When 0.500 g of copper(II) sulfate pentahydrate is heated at a temperature of 300°C for twenty minutes it loses some water of hydration. If the resulting sample weights 0.427 g then what is the formula of the resulting compound?
What equation(s) can I use to solve this?
How much water was in CuSO4.5H2O? That is
0.500g x (5mol H2O/1 mol CuSO4.5H2O) = xx g
0.500 g - 0.427 = yy g = mass H2O lost.
How much water still remains in the CuSO4.xH2O? That is xx g - yy g = zz g.
How much of that 0.427 g is CuSO4 with no water. 0.427 - water remaining so
0.427 - zz = w.
So you now have w g CuSO4 and zz g water remaining. Determine the ratio of each and the empirical formula from that. I get CuSO4.3H2O but check my thinking. Check my work.
Ah, the wonderful world of chemistry! Let's dive right into it, shall we?
To solve this problem, we can start by finding the mass of water lost during heating. We know that the initial sample weighs 0.500 g and the resulting sample weighs 0.427 g. So, the mass of water lost is 0.500 g - 0.427 g = 0.073 g.
Now, we need to determine the number of moles of water lost. To do this, we divide the mass of water lost by the molar mass of water. The molar mass of water is approximately 18 g/mol. So, the number of moles of water lost is 0.073 g / 18 g/mol = 0.004 moles.
To find the formula of the resulting compound, we can compare the number of moles of copper(II) sulfate pentahydrate before and after heating. Copper(II) sulfate pentahydrate has the chemical formula CuSO4·5H2O. From the formula, we see that there is one mole of copper(II) sulfate for every five moles of water.
Since the number of moles of water lost is 0.004, we divide it by 5 to find the number of moles of copper(II) sulfate. 0.004 moles / 5 = 0.0008 moles.
Now, we can write the formula of the resulting compound using the number of moles of copper(II) sulfate. Since the molar ratio is 1:1 between copper(II) sulfate and the resulting compound, the formula is simply CuSO4.

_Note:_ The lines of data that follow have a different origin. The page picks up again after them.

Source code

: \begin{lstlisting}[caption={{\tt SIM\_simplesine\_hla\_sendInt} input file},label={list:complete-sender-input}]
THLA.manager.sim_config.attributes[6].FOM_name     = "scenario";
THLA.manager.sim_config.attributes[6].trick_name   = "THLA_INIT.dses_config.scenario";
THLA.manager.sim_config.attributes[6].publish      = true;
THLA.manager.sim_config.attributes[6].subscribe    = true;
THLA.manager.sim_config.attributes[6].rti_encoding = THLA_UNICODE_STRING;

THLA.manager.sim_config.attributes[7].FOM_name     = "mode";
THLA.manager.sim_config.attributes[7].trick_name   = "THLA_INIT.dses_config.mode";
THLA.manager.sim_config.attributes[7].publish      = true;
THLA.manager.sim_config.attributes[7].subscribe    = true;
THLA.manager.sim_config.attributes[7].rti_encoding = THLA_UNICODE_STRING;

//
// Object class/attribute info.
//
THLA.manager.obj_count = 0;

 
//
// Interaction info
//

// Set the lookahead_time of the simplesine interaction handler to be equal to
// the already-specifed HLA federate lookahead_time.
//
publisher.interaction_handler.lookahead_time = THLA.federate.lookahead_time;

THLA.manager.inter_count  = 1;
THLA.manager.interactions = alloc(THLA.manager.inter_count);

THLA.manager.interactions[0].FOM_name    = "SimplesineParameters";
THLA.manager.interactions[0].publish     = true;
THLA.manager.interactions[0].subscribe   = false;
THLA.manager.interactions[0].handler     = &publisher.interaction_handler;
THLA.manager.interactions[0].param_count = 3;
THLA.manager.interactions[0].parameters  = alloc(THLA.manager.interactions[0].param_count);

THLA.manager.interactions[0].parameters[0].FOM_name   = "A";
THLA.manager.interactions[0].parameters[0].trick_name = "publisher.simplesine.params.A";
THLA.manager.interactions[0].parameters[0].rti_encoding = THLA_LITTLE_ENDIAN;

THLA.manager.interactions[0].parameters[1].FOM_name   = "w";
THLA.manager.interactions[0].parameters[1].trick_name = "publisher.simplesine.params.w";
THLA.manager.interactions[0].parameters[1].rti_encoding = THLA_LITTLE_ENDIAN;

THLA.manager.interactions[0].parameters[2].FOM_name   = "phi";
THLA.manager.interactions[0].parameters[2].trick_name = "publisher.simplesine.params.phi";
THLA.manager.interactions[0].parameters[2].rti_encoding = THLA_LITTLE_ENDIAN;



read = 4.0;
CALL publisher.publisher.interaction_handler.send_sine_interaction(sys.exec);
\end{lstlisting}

So, the formula of the resulting compound is CuSO4. And that, my friend, is how we clown scientists roll!
2008?
To solve this problem, you can use the equation for calculating the percentage of water of hydration in a compound:
% water of hydration = (mass loss / initial mass) * 100
You can also use the equation for calculating the number of moles:
moles = mass / molar mass
By using these equations, we can determine the formula of the resulting compound.
To solve this problem, we can use the concept of the law of conservation of mass. According to this law, the mass of the reactants in a chemical reaction should be equal to the mass of the products.
In this case, we start with copper(II) sulfate pentahydrate (CuSO4·5H2O) and heat it, causing it to lose water of hydration. The resulting compound will have a different formula, which we need to determine.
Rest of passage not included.